That’s not actually a millennial at all. We were born from the early 80s up to 2000. Obviously there’s no strict end date but “after the late 90s” is definitely catching either no millennials or a year or two of our youngest.
Or in other words, I’m a millennial. I’ve signed my names to all kinds of important stuff. Bought many houses, gotten married, adopted a child, settled my late father’s estate. We’re definitely not kids anymore.
She’s 5 and she wants to … but realistically she’s only just mastered printing her name. But it’s definitely something she’s interested in, whenever she sees me sign my name she has me write hers in cursive and tries to copy it. It’s interesting to me that it’s so hard for her (a kid who is otherwise decent at drawing and printing for her age), especially because the letters in her name map fairly closely from printing to cursive, so there must really be something about the “flow” of cursive that is challenging.
It’s still part of the curriculum at her school so I imagine she’ll pick it up eventually.
I still think it is worth teaching in school, if only to give people exposure needed for reading historical documents or the option to write a different way.
Keyboarding is obviously much more valuable, though, so if it must be one or the other, I would ditch cursive.
Hell, I’m gen x and I can barely sign my name. I use the accursed cursive so rarely that it never feels right when the time comes to scrawl my name across something.
Of all the things to rightly complain about regarding millennials, this isn’t one.
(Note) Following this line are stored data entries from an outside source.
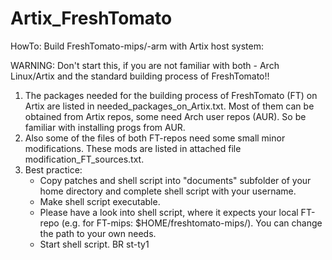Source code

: # Artix_FreshTomato
HowTo: Build FreshTomato-mips/-arm with Artix host system:

WARNING: Don't start this, if you are not familiar with both - Arch Linux/Artix and the standard building process of FreshTomato!!

1. The packages needed for the building process of FreshTomato (FT) on Artix are listed in needed_packages_on_Artix.txt.
   Most of them can be obtained from Artix repos, some need Arch user repos (AUR). So be familiar with installing progs from AUR.
2. Also some of the files of both FT-repos need some small minor modifications. These mods are listed in attached file
   modification_FT_sources.txt.
3. Best practice:
   - Copy patches and shell script into "documents" subfolder of your home directory and complete shell script with your username.
   - Make shell script executable.
   - Please have a look into shell script, where it expects your local FT-repo (e.g. for FT-mips: $HOME/freshtomato-mips/). You can change the path to your own needs.
   - Start shell script. 
   BR
   st-ty1

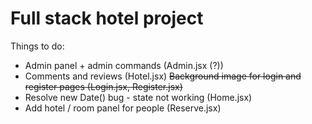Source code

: # Full stack hotel project

Things to do:

- Admin panel + admin commands (Admin.jsx (?))
- Comments and reviews (Hotel.jsx)
~~Background image for login and register pages (Login.jsx, Register.jsx)~~
- Resolve new Date() bug - state not working (Home.jsx)
- Add hotel / room panel for people (Reserve.jsx)
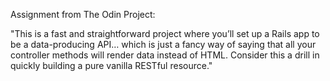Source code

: Assignment from The Odin Project:

"This is a fast and straightforward project where you’ll set up a Rails app to be a data-producing API… which is just a fancy way of saying that all your controller methods will render data instead of HTML. Consider this a drill in quickly building a pure vanilla RESTful resource."
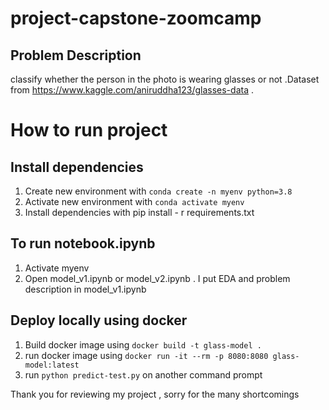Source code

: # project-capstone-zoomcamp

## Problem Description

classify whether the person in the photo is wearing glasses or not .Dataset from https://www.kaggle.com/aniruddha123/glasses-data . 

# How to run project

## Install dependencies
1. Create new environment with `conda create -n myenv python=3.8`
2. Activate new environment with `conda activate myenv`
3. Install dependencies with pip install - r requirements.txt

## To run notebook.ipynb
1. Activate myenv
2. Open model_v1.ipynb or model_v2.ipynb . I put EDA and problem description in model_v1.ipynb



## Deploy locally using docker
1. Build docker image using `docker build -t glass-model .`
2. run docker image using `docker run -it --rm -p 8080:8080 glass-model:latest`
3. run `python predict-test.py` on another command prompt 

Thank you for reviewing my project , sorry for the many shortcomings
Is just “making your mark” with an X still valid? (Or was it really ever for that matter?)
My almost 10-year-old can sign his name, but that is the only cursive he knows. However, I have told him that I am going to teach him to read cursive writing before he goes to college if he isn’t taught to at some point in his schooling. He said why, and I explained about research and “original sources,” then I impressed him with my ability to read 15th and 16th century script. I explained that I cannot write it, but I can read it. I showed him one of the notes his grandmother sends with gifts, because she writes in cursive, and said I’d also like him to be able to read them. He asked if I know how to write cursive, and I said yes, but like my brother and my husband, I have poor handwriting, so we all print.
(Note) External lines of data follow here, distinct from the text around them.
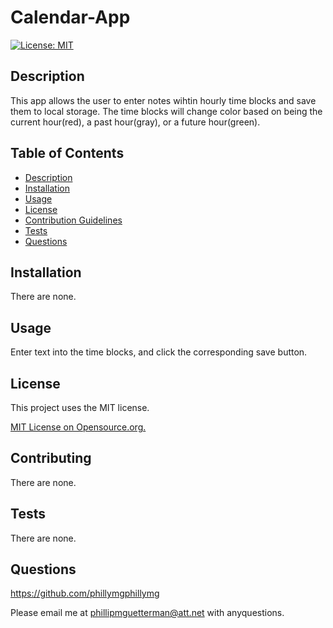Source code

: 
  # Calendar-App

  [![License: MIT](https://img.shields.io/badge/License-MIT-yellow.svg)](https://opensource.org/licenses/MIT)
## Description

This app allows the user to enter notes wihtin hourly time blocks and save them to local storage. The time blocks will change color based on being the current hour(red), a past hour(gray), or a future hour(green).

## Table of Contents
* [Description](#description)
* [Installation](#installation)
* [Usage](#usage)
* [License](#license)
* [Contribution Guidelines](#contributing)
* [Tests](#tests)
* [Questions](#questions) 

## Installation

There are none.

## Usage

Enter text into the time blocks, and click the corresponding save button.

## License
This project uses the MIT license.

[MIT License on Opensource.org.](https://opensource.org/license/mit/)


## Contributing

There are none.

## Tests

There are none.

## Questions

https://github.com/phillymgphillymg

Please email me at phillipmguetterman@att.net with anyquestions.
 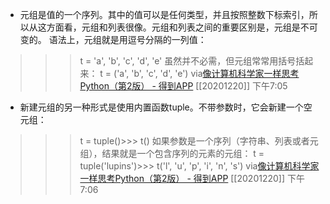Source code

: - 元组是值的一个序列。其中的值可以是任何类型，并且按照整数下标索引，所以从这方面看，元组和列表很像。元组和列表之间的重要区别是，元组是不可变的。
语法上，元组就是用逗号分隔的一列值：
>>> t = 'a', 'b', 'c', 'd', 'e'
虽然并不必需，但元组常常用括号括起来：
>>> t = ('a', 'b', 'c', 'd', 'e')
via[像计算机科学家一样思考Python（第2版） - 得到APP](https://www.dedao.cn/reader?id=bBVDEXGGLn7eB51b8NjVRqDoQJPMk3aXaJWadYrXmAxE4Ov92lgzK6ZypxLqdQjp)
[[20201220]] 下午7:05
- 新建元组的另一种形式是使用内置函数tuple。不带参数时，它会新建一个空元组：
>>> t = tuple()>>> t()
如果参数是一个序列（字符串、列表或者元组），结果就是一个包含序列的元素的元组：
>>> t = tuple('lupins')>>> t('l', 'u', 'p', 'i', 'n', 's')
via[像计算机科学家一样思考Python（第2版） - 得到APP](https://www.dedao.cn/reader?id=bBVDEXGGLn7eB51b8NjVRqDoQJPMk3aXaJWadYrXmAxE4Ov92lgzK6ZypxLqdQjp)
[[20201220]] 下午7:06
Anyway, now he thinks of cursive as a secret code, and is sort of motivated to learn it. To read it, that is, not write it. I’m sort of amused, though, by the idea of a group of fifth grade boys learning long-hand so they can write notes the other kids can’t read.
Yeah, as mentioned a couple times in this thread, they are two names for the same generation. Generation Xers also, for a brief time, were also called Baby Busters (as well as a few other names) before the Gen X name caught on, thanks to Douglas Copeland’s novel. Gen Y and Millennials are similarly the same generation. Basically, they’re early 80s to late 90s/early 00s, depending on who’s doing the defining. The generation after the Millennials are known as Generation Z, the Homeland Generation, and the iGeneration. Not sure which one is going to stick yet, but it seems the default, at the moment, is Gen Z. In America Gen Z is regarded as starting somewhere from around 1998-2005, depending on who is doing the demography.
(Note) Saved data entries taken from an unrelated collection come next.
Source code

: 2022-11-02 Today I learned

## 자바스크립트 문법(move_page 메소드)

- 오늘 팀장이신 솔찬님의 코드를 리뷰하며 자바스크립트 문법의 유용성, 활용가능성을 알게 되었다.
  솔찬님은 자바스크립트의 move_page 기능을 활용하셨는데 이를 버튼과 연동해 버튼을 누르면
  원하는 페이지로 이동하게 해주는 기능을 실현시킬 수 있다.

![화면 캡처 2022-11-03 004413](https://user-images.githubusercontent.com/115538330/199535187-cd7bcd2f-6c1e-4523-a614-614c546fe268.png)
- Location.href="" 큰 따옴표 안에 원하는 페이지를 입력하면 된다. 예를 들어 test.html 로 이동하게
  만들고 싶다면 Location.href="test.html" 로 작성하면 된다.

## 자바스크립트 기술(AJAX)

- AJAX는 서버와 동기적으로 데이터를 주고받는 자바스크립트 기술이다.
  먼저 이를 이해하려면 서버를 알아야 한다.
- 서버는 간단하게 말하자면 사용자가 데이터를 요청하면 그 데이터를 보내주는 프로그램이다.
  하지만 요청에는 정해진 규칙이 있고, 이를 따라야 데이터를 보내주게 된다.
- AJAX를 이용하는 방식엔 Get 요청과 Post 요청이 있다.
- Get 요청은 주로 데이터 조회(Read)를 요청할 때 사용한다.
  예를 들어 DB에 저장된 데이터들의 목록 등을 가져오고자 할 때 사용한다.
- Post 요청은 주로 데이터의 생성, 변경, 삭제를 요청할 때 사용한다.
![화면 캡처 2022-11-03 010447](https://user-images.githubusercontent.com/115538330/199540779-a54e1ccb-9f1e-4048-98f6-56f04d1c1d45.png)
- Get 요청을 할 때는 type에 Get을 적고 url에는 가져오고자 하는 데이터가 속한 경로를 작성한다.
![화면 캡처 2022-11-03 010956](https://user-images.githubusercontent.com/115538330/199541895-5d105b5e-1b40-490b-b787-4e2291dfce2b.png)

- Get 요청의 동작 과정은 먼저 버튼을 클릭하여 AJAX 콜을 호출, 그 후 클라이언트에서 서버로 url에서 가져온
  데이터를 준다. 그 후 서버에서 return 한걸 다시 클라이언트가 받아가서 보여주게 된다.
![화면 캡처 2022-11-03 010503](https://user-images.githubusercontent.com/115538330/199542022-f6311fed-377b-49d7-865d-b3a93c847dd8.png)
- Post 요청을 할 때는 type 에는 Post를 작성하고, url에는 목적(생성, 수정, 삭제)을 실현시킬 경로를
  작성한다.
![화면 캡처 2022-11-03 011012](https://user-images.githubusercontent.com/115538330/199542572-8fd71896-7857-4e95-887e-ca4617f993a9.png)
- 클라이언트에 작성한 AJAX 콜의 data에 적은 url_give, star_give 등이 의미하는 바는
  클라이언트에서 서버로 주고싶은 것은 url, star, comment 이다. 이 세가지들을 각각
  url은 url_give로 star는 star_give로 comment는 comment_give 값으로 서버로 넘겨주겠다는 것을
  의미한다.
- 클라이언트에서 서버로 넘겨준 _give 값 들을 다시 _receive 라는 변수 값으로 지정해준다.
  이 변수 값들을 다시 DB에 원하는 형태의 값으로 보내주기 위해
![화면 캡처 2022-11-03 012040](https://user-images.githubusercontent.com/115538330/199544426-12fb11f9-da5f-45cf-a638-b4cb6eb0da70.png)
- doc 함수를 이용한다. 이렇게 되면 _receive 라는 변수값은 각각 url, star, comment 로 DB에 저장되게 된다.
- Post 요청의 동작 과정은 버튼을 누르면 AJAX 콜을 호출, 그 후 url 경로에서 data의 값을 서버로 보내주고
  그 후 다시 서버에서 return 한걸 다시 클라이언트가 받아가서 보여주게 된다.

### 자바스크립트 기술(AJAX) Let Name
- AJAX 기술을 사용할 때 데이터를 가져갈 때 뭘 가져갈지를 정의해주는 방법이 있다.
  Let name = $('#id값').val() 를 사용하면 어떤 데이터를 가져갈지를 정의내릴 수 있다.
It irritates the hell out of me when some asshat demands that I spell out every letter of my first, middle, and last names because “this is a legal document.” It asks for my signature! I think I know better than you do what my signature looks like!
Born in '94. I’ve comfortably used the same cursive signature since I was 10-11ish. I did, however, go to a relatively prestigious private school catering to the children of English-speaking expatriates from grades 1-5, and learning to write cursive was an integral part of the 2nd grade curriculum.
My Danish peers generally have a stylized signature, but cannot write actual, standardized cursive, nor accurately read it without great issue - which is down to cursive simply not being an important part of the Danish primary school syllabus.
I’m an older millennial and I can write cursive and sign my name. Sometimes I wonder if my children will be the last generation that can actually use a pen and pencil.
That’s the only thing that really confused me about that whole “how to confuse a millenial”-thing - we were mostly 20-somethings when social media came along. Who are you talking to?
I’m a '68 vintage and I’ve never signed my name in cursive, but it’s a cultural thing. Writing your name down = cursive or block letters, depending on how bad your handwriting it. Signature = a scrawl which may or may not be related to your name at all.
It actually got me in trouble a couple of times with people who asked me to sign my name and got the scrawl.
Same here. The signature on my Social Security card I received and signed when I was in high school is of the same quality as for a written homework assignment. Now all you can really make out are my initials and the final letter of my last name.
At this point in life (I’m 41), my signature looks nothing like a cursive spelling of my name. It’s just a mark that I make on contracts and other legal documents.
When I was in Brazil last year, resolving my father’s legal affairs, I had to register my signature at the notary’s office (cartorio). The guy working there told me that they have one client whose signature is a drawing of a cat.